--- START ---

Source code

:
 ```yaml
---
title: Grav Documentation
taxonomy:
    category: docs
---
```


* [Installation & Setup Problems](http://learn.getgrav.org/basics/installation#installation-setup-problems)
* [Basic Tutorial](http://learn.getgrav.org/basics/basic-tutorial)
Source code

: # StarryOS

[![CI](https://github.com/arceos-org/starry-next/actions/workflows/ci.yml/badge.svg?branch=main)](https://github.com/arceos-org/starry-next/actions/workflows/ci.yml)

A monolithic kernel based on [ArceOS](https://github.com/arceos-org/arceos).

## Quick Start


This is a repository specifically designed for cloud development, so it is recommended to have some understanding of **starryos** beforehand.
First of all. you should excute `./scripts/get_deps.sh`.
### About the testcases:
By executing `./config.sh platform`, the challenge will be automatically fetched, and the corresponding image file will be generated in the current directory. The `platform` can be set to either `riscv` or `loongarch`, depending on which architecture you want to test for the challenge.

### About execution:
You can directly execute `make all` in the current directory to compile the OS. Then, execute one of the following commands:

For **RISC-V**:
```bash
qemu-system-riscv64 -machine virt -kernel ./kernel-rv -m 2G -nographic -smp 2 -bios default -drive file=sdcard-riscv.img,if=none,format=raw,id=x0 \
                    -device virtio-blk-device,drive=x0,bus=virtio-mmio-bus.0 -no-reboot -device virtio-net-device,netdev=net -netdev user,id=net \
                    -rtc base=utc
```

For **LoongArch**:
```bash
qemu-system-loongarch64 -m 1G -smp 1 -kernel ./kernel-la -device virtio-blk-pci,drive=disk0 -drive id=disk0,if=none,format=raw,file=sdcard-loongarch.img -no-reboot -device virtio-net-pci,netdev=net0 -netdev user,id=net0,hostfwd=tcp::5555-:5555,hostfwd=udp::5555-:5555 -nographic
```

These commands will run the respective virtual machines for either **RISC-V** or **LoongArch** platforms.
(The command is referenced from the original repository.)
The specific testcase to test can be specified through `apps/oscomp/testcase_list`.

--- END ---

TRY IT: The required answer is each line of the entries containing the string "https".

COMPLETED EXERCISE:
[![CI](https://github.com/arceos-org/starry-next/actions/workflows/ci.yml/badge.svg?branch=main)](https://github.com/arceos-org/starry-next/actions/workflows/ci.yml)
A monolithic kernel based on [ArceOS](https://github.com/arceos-org/arceos).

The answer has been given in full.